MATERIAL FOR THIS EXERCISE section start
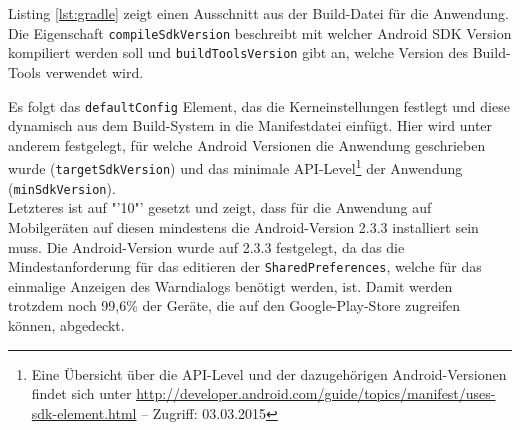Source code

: Listing \ref{lst:gradle} zeigt einen Ausschnitt aus der Build-Datei für die Anwendung. \\
Die Eigenschaft \texttt{compileSdkVersion} beschreibt mit welcher Android \gls{SDK} Version kompiliert werden soll und \texttt{buildToolsVersion} gibt an, welche Version des Build-Tools verwendet wird.
\begin{center}
\grayRule \grayRule
\end{center}
Es folgt das \texttt{defaultConfig} Element, das die Kerneinstellungen festlegt und diese dynamisch aus dem Build-System in die  Manifestdatei einfügt. Hier wird unter anderem festgelegt, für welche Android Versionen die Anwendung geschrieben wurde (\texttt{targetSdkVersion}) und das minimale \gls{API}-Level\footnote{ Eine Übersicht über die \gls{API}-Level und der dazugehörigen Android-Versionen findet sich unter \url{http://developer.android.com/guide/topics/manifest/uses-sdk-element.html} -- Zugriff: 03.03.2015} der Anwendung (\texttt{minSdkVersion}).\\ 
Letzteres ist auf "'10"' gesetzt und zeigt, dass für die Anwendung auf Mobilgeräten auf diesen mindestens die Android-Version 2.3.3 installiert sein muss. 
Die Android-Version wurde auf 2.3.3 festgelegt, da das die Mindestanforderung für das editieren der \texttt{SharedPreferences}, welche für das einmalige Anzeigen des Warndialogs benötigt werden, ist. Damit werden trotzdem noch 99,6\% der Geräte, die auf den Google-Play-Store zugreifen können, abgedeckt. \cite{android_version} 
%
%
\clearpage
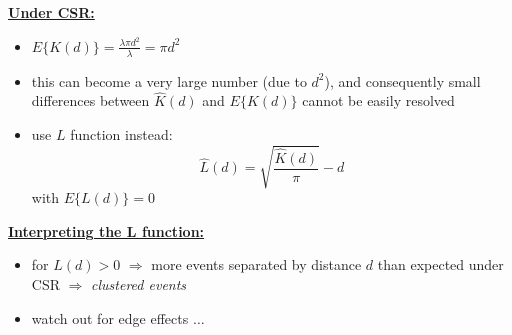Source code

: \documentclass[portrait]{seminar}
\begin{document}
%
%
\begin{slide*}
\begin{center}
 \vspace*{-0.5cm} 
\end{center}

\vspace{0.5cm} \underline{\textbf{Under CSR:}}
\begin{itemize}
\item $E\{ K(d) \} = \frac{ \lambda \pi d^2 }{\lambda} = \pi d^2$
\item this can become a very large number (due to $d^2$),
and consequently small differences between $\hat{K}(d)$ and $E\{
K(d) \}$ cannot be easily resolved
\item use $L$ function instead:
\[
\hat{L}(d) = \sqrt{ \frac{\hat{K}(d)}{\pi} } - d
\]
with $E\{ L(d) \} =0$
\end{itemize}

\vspace{0.5cm} \underline{\textbf{Interpreting the L function:}}
\begin{itemize}
\item for $\hat{L}(d) > 0$ $\Rightarrow$ more events
separated by distance $d$ than expected under CSR $\Rightarrow$ {\em
clustered events}
\item watch out for edge effects $\ldots$
\end{itemize}

\end{slide*}
\end{document}
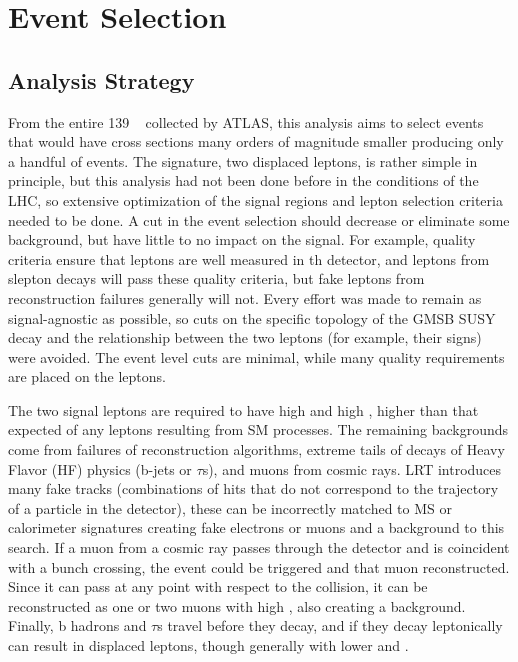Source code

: \chapter{Event Selection}
\label{chap:event-selection}

\section{Analysis Strategy}

From the entire 139 \ifb~ collected by \ac{ATLAS}, this analysis aims to select events that would have cross sections many orders of magnitude smaller producing only a handful of events. The signature, two displaced leptons, is rather simple in principle, but this analysis had not been done before in the conditions of the \ac{LHC}, so extensive optimization of the signal regions and lepton selection criteria needed to be done. A cut in the event selection should decrease or eliminate some background, but have little to no impact on the signal. For example, quality criteria ensure that leptons are well measured in th detector, and leptons from slepton decays will pass these quality criteria, but fake leptons from reconstruction failures generally will not. Every effort was made to remain as signal-agnostic as possible, so cuts on the specific topology of the \ac{GMSB} \ac{SUSY} decay and the relationship between the two leptons (for example, their signs) were avoided. The event level cuts are minimal, while many quality requirements are placed on the leptons.

The two signal leptons are required to have high \pt and high \absdz, higher than that expected of any leptons resulting from \ac{SM} processes. The remaining backgrounds come from failures of reconstruction algorithms, extreme tails of decays of Heavy Flavor (HF) physics (b-jets or $\tau$s), and muons from cosmic rays. \ac{LRT} introduces many fake tracks (combinations of hits that do not correspond to the trajectory of a particle in the detector), these can be incorrectly matched to \ac{MS} or calorimeter signatures creating fake electrons or muons and a background to this search. If a muon from a cosmic ray passes through the detector and is coincident with a bunch crossing, the event could be triggered and that muon reconstructed. Since it can pass at any point with respect to the collision, it can be reconstructed as one or two muons with high \absdz, also creating a background. Finally, b hadrons and $\tau$s travel before they decay, and if they decay leptonically can result in displaced leptons, though generally with lower \pt and \absdz.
MATERIAL FOR THIS EXERCISE section end
* _PROBLEM REQUIREMENTS_:
The lines above must be transcribed exactly, with every picture left out.

* _FINISHED EXERCISE_:
Source code

: Listing \ref{lst:gradle} zeigt einen Ausschnitt aus der Build-Datei für die Anwendung. \\
Die Eigenschaft \texttt{compileSdkVersion} beschreibt mit welcher Android \gls{SDK} Version kompiliert werden soll und \texttt{buildToolsVersion} gibt an, welche Version des Build-Tools verwendet wird.
\begin{center}
\grayRule \grayRule
\end{center}
Es folgt das \texttt{defaultConfig} Element, das die Kerneinstellungen festlegt und diese dynamisch aus dem Build-System in die  Manifestdatei einfügt. Hier wird unter anderem festgelegt, für welche Android Versionen die Anwendung geschrieben wurde (\texttt{targetSdkVersion}) und das minimale \gls{API}-Level\footnote{ Eine Übersicht über die \gls{API}-Level und der dazugehörigen Android-Versionen findet sich unter \url{http://developer.android.com/guide/topics/manifest/uses-sdk-element.html} -- Zugriff: 03.03.2015} der Anwendung (\texttt{minSdkVersion}).\\ 
Letzteres ist auf "'10"' gesetzt und zeigt, dass für die Anwendung auf Mobilgeräten auf diesen mindestens die Android-Version 2.3.3 installiert sein muss. 
Die Android-Version wurde auf 2.3.3 festgelegt, da das die Mindestanforderung für das editieren der \texttt{SharedPreferences}, welche für das einmalige Anzeigen des Warndialogs benötigt werden, ist. Damit werden trotzdem noch 99,6\% der Geräte, die auf den Google-Play-Store zugreifen können, abgedeckt. \cite{android_version} 
%
%
\clearpage
Source code

: \documentclass[portrait]{seminar}
\begin{document}
%
%
\begin{slide*}
\begin{center}
 \vspace*{-0.5cm} 
\end{center}

\vspace{0.5cm} \underline{\textbf{Under CSR:}}
\begin{itemize}
\item $E\{ K(d) \} = \frac{ \lambda \pi d^2 }{\lambda} = \pi d^2$
\item this can become a very large number (due to $d^2$),
and consequently small differences between $\hat{K}(d)$ and $E\{
K(d) \}$ cannot be easily resolved
\item use $L$ function instead:
\[
\hat{L}(d) = \sqrt{ \frac{\hat{K}(d)}{\pi} } - d
\]
with $E\{ L(d) \} =0$
\end{itemize}

\vspace{0.5cm} \underline{\textbf{Interpreting the L function:}}
\begin{itemize}
\item for $\hat{L}(d) > 0$ $\Rightarrow$ more events
separated by distance $d$ than expected under CSR $\Rightarrow$ {\em
clustered events}
\item watch out for edge effects $\ldots$
\end{itemize}

\end{slide*}
\end{document}
Source code

: \chapter{Event Selection}
\label{chap:event-selection}

\section{Analysis Strategy}

From the entire 139 \ifb~ collected by \ac{ATLAS}, this analysis aims to select events that would have cross sections many orders of magnitude smaller producing only a handful of events. The signature, two displaced leptons, is rather simple in principle, but this analysis had not been done before in the conditions of the \ac{LHC}, so extensive optimization of the signal regions and lepton selection criteria needed to be done. A cut in the event selection should decrease or eliminate some background, but have little to no impact on the signal. For example, quality criteria ensure that leptons are well measured in th detector, and leptons from slepton decays will pass these quality criteria, but fake leptons from reconstruction failures generally will not. Every effort was made to remain as signal-agnostic as possible, so cuts on the specific topology of the \ac{GMSB} \ac{SUSY} decay and the relationship between the two leptons (for example, their signs) were avoided. The event level cuts are minimal, while many quality requirements are placed on the leptons.

The two signal leptons are required to have high \pt and high \absdz, higher than that expected of any leptons resulting from \ac{SM} processes. The remaining backgrounds come from failures of reconstruction algorithms, extreme tails of decays of Heavy Flavor (HF) physics (b-jets or $\tau$s), and muons from cosmic rays. \ac{LRT} introduces many fake tracks (combinations of hits that do not correspond to the trajectory of a particle in the detector), these can be incorrectly matched to \ac{MS} or calorimeter signatures creating fake electrons or muons and a background to this search. If a muon from a cosmic ray passes through the detector and is coincident with a bunch crossing, the event could be triggered and that muon reconstructed. Since it can pass at any point with respect to the collision, it can be reconstructed as one or two muons with high \absdz, also creating a background. Finally, b hadrons and $\tau$s travel before they decay, and if they decay leptonically can result in displaced leptons, though generally with lower \pt and \absdz.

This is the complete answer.